WHAT THE FLUFF?!
Puffy, jiggly Japanese soufflé pancakes are trending
Japanese consumers have been known to embrace highly-whimsical elements of pop culture, especially when it comes to culinary creations. Recently, foodies in the U.S. have become enamored with a fun Japanese export that actually might have origins in Hawaiian cuisine: the soufflé pancake, a taller, jiggly, and fluffier version of the traditional flapjack that is made to be super puffy with the addition of heavily-whipped egg whites and high-gluten wheat flour.

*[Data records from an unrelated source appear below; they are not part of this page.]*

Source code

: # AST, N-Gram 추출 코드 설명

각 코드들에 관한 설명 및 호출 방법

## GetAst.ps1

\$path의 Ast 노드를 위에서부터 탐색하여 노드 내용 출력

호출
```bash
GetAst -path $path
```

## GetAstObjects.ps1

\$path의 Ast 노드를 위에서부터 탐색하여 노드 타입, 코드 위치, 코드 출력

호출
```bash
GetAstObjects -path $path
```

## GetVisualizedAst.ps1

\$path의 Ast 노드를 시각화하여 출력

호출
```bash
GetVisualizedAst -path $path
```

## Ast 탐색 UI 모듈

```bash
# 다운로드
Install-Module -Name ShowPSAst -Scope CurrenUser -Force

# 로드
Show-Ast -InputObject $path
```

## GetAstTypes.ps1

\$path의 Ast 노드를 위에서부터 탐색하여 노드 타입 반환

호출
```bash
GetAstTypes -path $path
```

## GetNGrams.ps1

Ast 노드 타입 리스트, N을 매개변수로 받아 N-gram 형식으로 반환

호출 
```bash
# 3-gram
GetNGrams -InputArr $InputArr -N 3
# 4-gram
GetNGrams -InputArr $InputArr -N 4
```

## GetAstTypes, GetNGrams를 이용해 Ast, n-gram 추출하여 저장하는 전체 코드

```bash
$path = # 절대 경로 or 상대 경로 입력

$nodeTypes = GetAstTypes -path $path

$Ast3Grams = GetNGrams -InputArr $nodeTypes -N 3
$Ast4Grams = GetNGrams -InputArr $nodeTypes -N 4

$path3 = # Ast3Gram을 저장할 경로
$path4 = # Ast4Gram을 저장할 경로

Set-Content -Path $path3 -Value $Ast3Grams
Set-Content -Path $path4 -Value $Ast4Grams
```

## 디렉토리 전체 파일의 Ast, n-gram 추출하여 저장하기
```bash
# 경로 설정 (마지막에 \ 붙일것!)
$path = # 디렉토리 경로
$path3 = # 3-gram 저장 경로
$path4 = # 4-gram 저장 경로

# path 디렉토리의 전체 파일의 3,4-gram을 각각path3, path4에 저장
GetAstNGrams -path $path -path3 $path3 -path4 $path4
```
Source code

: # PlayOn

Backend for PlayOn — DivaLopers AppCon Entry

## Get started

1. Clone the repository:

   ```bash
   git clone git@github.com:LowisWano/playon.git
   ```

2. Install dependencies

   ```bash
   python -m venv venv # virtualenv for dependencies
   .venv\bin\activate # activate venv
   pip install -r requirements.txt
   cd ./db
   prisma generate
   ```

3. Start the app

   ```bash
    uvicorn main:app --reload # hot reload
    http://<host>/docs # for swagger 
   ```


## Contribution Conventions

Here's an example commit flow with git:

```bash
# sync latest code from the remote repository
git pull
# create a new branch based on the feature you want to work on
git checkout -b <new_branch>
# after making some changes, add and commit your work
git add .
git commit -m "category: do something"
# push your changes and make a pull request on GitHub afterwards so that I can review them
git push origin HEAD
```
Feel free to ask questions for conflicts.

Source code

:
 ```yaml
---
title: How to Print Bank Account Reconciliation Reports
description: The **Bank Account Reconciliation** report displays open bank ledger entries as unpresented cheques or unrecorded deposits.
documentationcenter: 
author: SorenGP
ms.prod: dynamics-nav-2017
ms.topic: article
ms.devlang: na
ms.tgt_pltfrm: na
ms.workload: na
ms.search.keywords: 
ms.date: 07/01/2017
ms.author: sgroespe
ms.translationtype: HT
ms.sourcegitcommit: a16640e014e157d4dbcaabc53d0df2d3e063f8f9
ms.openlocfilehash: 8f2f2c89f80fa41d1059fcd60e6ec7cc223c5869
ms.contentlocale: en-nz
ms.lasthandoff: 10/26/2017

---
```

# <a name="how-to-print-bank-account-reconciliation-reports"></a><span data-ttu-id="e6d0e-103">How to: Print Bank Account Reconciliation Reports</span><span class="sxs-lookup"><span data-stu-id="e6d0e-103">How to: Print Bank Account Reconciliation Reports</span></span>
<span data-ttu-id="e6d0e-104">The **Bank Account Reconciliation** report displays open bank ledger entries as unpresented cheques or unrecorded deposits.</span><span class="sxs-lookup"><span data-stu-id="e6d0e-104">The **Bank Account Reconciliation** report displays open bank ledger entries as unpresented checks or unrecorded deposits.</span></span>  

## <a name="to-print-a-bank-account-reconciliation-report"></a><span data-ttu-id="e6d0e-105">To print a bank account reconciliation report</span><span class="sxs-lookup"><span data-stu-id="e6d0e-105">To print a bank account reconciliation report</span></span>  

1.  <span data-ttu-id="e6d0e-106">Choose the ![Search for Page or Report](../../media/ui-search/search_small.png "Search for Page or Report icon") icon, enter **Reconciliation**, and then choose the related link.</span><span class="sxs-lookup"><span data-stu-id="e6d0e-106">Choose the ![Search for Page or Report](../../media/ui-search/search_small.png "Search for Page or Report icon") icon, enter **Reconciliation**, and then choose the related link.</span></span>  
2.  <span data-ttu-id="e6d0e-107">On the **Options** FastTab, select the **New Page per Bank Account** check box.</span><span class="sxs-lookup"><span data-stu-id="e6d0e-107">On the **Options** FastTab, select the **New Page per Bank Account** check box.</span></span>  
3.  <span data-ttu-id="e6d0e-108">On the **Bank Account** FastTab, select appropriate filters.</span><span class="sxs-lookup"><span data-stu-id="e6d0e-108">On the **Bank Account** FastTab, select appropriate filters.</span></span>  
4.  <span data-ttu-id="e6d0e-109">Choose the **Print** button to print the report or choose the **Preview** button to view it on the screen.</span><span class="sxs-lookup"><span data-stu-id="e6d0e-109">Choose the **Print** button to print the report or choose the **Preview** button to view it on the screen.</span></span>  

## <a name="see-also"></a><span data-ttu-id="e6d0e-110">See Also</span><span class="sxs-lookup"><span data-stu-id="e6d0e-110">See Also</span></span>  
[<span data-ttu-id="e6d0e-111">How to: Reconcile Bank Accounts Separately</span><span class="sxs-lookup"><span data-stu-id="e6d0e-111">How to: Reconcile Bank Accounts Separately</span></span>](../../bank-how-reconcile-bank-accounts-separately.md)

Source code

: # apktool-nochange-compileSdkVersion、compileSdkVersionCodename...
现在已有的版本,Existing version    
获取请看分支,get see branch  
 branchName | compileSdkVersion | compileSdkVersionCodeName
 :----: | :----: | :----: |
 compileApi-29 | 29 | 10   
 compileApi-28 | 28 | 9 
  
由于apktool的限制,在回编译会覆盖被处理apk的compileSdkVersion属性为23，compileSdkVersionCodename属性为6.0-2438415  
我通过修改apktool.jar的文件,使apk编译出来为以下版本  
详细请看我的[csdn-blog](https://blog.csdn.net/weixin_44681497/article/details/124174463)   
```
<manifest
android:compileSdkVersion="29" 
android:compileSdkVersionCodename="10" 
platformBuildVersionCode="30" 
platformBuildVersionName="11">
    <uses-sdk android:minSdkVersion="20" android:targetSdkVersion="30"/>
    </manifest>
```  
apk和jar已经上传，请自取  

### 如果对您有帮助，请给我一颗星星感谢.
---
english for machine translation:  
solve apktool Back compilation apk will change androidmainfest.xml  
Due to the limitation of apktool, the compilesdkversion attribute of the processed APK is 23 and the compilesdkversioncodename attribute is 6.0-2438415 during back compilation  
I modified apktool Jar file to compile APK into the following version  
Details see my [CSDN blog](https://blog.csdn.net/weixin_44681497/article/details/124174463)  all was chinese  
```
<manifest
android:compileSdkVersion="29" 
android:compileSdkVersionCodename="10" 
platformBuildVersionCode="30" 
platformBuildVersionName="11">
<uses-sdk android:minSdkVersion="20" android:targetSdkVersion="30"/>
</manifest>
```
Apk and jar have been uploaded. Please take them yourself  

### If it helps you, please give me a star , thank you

Last fall, a famous Tokyo-based soufflé pancake chain called Flipper’s set up shop in New York City. Foodies can find the chain’s famously airy and whipped soufflé pancakes in a two-story café whose design reflects its location in the heart of SoHo. The first floor offers counter-service and a dine-in bar, while the second floor contains an eat-in café space that is designed to look like a SoHo loft, complete with massive windows, exposed brick, and subway tile. Not only will breakfast lovers be able to sample Flipper’s original soufflé pancakes, which are topped with maple-flavored whipped cream, but they will also be able to try combinations inspired by American fare, as seen in menu offerings like the chain’s chicken and waffles pancakes.
Last spring, Gram Cafe & Pancakes nabbed the distinction of being the first soufflé pancake purveyor to open in the U.S. (Flipper’s is the second.) The soufflé pancake company already has more than 60 locations around the world, and more are slated to open in the future. Gram Cafe took their U.S. debut in San Francisco seriously: the company flew its executive chef Teruyuki Masumara from Japan to train the staff for the opening. Gram’s fluffy pancakes typically engender a line, as customers queue to secure one of the 90 pancake plates offered throughout the day. While waiting in line, diners receive a ticket that guarantees them a stack of three of the premium, jiggly pancakes they came for.
Got a breakfast sweet tooth that only a stack of the fluffiest pancakes can satisfy? Taiyaki NYC also serves up their own light and fluffy Japanese soufflé pancakes to satisfy trend-conscious foodies. Customers delight in the chain’s take on the Japanese trend—but the jiggly pancakes are only available during a small window of time on weekends. Those who want to try Taiyaki’s pancakes have from 11 a.m. - 2 p.m., Friday through Sunday, to grab a stack. The wait can be long, but the fluffy, Instagrammable cakes are worth it.